All of lore.kernel.org
 help / color / mirror / Atom feed
* Strange Linux behaviour with blocking syscalls and stop signals+SIGCONT
@ 2006-07-03 14:46 Michael Kerrisk
  2006-07-04 19:02 ` Manfred Spraul
  0 siblings, 1 reply; 24+ messages in thread
From: Michael Kerrisk @ 2006-07-03 14:46 UTC (permalink / raw)
  To: linux-kernel
  Cc: tytso, torvalds, drepper, Eric Paire, Paul Eggert,
	Manfred Spraul, roland, Robert Love, Michael Kerrisk, mtk-lkml

Gidday,

[Various parties involved in past discussions on this topic CCed.]

First off, it's worth mentioning that the topic that I'll go into below 
has been visited a few times before, and in particular during one of the 
more recent visits, Linus's position was:

     http://marc.theaimsgroup.com/?l=linux-kernel&m=104502401330898&w=2
     List:       linux-kernel
     Subject:    Re: another subtle signals issue
     From:       Linus Torvalds
     Date:       2003-02-12 4:21:02

     ...

     And I have multiple times said that as far as Linux is
     concerned, ^Z is, has always been, and certainly for the 2.6.x
     timeframe _will_ be a signal that the kernel considers "caught".

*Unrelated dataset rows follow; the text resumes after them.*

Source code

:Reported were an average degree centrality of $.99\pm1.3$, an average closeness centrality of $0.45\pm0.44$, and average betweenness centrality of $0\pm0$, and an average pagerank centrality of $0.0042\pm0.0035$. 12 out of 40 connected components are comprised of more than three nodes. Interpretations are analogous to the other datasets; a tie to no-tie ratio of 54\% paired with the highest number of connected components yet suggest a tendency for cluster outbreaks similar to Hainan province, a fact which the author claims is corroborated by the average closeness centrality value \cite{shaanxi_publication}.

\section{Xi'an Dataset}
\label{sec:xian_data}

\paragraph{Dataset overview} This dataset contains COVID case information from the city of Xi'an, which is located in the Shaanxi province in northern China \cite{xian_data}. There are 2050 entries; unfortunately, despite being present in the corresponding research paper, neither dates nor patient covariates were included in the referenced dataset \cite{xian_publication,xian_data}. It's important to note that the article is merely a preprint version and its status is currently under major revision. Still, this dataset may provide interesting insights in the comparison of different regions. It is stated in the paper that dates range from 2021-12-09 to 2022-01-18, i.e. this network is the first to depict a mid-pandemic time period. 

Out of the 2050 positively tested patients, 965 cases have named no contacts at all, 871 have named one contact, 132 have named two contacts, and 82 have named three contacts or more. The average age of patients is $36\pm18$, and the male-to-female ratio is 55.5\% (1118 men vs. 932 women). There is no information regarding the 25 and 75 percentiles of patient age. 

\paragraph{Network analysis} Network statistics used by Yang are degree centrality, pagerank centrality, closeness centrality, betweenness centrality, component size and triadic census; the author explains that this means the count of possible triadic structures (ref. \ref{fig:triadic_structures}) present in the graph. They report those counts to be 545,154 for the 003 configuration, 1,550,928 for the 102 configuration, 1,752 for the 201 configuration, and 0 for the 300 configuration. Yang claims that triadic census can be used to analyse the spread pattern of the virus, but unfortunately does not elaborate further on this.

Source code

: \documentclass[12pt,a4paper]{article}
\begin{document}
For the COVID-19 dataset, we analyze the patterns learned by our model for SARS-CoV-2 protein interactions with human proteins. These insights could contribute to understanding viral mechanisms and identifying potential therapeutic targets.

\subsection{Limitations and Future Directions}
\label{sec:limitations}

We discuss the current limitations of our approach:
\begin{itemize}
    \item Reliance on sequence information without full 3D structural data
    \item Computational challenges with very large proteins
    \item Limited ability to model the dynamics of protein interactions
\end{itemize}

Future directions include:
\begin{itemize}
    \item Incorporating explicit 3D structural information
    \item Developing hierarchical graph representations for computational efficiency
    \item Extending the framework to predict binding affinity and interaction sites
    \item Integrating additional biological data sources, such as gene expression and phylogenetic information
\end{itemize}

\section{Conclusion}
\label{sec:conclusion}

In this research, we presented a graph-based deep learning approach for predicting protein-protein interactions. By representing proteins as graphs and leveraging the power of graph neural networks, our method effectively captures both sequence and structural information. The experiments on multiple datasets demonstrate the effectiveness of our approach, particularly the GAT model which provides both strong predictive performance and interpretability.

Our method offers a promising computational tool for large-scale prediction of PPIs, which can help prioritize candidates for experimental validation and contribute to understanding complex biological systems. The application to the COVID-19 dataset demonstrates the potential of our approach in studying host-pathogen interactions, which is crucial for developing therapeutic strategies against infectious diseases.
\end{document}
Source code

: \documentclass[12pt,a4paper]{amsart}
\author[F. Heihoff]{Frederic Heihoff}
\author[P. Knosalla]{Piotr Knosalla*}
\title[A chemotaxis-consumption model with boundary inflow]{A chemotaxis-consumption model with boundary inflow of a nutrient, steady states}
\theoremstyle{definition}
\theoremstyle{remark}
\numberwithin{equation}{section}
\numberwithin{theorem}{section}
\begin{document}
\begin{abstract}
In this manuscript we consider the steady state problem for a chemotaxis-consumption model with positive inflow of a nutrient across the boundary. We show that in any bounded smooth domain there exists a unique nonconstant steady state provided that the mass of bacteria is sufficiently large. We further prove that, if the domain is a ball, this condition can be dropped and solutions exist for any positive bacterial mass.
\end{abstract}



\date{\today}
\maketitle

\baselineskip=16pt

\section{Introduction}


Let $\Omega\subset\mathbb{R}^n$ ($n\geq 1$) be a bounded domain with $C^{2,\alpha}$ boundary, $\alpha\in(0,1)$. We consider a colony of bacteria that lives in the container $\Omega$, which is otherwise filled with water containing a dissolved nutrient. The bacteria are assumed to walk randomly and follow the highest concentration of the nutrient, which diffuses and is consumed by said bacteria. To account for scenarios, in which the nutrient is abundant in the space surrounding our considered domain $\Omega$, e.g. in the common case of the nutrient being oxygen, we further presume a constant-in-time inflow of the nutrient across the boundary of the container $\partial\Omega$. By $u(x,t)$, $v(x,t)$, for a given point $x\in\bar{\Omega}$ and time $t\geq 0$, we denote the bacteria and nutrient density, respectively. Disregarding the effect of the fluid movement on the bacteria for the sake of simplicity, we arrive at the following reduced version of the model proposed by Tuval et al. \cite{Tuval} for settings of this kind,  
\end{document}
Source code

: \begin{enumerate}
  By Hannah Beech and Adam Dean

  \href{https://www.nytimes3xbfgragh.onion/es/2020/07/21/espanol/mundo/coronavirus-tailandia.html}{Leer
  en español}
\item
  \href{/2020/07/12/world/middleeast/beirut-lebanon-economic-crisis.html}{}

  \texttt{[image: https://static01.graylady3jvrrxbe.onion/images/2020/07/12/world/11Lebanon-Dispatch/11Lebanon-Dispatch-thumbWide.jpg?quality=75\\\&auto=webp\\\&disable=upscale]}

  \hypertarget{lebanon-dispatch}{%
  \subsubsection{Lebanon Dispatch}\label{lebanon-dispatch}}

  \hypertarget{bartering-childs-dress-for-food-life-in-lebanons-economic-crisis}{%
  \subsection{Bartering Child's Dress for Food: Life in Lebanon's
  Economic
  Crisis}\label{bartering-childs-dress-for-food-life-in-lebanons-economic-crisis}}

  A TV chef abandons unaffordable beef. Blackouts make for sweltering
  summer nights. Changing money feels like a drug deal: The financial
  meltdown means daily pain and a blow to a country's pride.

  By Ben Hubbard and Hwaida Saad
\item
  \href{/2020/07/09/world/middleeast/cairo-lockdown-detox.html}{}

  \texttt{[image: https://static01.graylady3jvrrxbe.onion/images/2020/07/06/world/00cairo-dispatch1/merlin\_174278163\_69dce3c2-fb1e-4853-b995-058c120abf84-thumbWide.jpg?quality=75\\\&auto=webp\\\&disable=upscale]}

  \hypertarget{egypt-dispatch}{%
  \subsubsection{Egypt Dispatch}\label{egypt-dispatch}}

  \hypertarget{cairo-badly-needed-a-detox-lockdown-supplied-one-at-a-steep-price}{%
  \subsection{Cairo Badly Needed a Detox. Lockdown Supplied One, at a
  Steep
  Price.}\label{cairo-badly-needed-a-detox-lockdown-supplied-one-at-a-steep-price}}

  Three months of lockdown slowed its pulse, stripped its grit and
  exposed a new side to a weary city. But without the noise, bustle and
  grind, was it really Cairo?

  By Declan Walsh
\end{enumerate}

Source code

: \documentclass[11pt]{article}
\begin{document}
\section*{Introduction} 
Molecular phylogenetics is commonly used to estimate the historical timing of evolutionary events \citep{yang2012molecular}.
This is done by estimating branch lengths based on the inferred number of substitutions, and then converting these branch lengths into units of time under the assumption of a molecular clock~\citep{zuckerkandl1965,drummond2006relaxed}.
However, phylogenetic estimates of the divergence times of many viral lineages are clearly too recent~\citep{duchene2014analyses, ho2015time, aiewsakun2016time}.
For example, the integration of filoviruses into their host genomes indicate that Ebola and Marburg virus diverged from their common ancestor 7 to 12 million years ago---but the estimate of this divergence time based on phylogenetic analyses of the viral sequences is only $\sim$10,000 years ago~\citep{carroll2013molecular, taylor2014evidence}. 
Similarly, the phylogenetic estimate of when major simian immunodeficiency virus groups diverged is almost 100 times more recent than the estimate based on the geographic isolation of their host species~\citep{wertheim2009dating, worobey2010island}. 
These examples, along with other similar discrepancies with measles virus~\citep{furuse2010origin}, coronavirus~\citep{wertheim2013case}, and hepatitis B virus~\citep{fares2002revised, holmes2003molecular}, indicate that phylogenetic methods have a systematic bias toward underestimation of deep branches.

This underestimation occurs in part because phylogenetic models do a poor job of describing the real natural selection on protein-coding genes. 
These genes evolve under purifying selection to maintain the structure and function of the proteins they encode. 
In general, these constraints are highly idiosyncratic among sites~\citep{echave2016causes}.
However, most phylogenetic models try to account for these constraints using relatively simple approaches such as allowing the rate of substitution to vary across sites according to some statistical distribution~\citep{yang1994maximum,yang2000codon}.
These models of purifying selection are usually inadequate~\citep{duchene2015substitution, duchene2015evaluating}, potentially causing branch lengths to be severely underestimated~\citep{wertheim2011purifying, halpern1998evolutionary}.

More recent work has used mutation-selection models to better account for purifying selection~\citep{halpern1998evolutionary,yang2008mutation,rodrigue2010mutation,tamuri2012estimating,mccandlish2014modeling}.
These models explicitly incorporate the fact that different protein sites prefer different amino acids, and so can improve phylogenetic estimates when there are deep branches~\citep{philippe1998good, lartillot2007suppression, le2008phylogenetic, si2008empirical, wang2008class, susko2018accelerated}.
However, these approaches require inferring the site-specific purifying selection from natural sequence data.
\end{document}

The problem is that the "2.6.x timeframe" means something different now 
than it did then, and the question is when the following Linux-specific 
(mis)behaviour will ever be fixed.

==

Linux exhibits a unique behaviour among Unix implementations with 
respect to signals.  When a program that is blocked in the middle of 
certain system calls is suspended by a signal (SIGSTSTP (^Z), SIGSTOP, 
SIGGTIIN, SIGTTOU) and then resumed by a SIGCONT signal, the system call 
fails with the error EINTR.  ***This behaviour occurs even when no 
signal handler is installed for the stop or SIGCONT signals.***  (An 
example program showing the behaviour for one system call is appended to 
this message.)

This can cause applications that work on other Unix systems to behave 
unexpectedly on Linux.

On Linux, the current (2.6.17) system calls and functions that exhibit 
this behaviour are: futex(FUTEX_WAIT), epoll_wait(), poll(), read() from 
an inotify file descriptor (but not read()s from any other type of file 
descriptor, AFAIK), sem_wait(3) (because of futex(2)), semop(), 
semtimedop(), sigtimedwait(), and sigwaitinfo().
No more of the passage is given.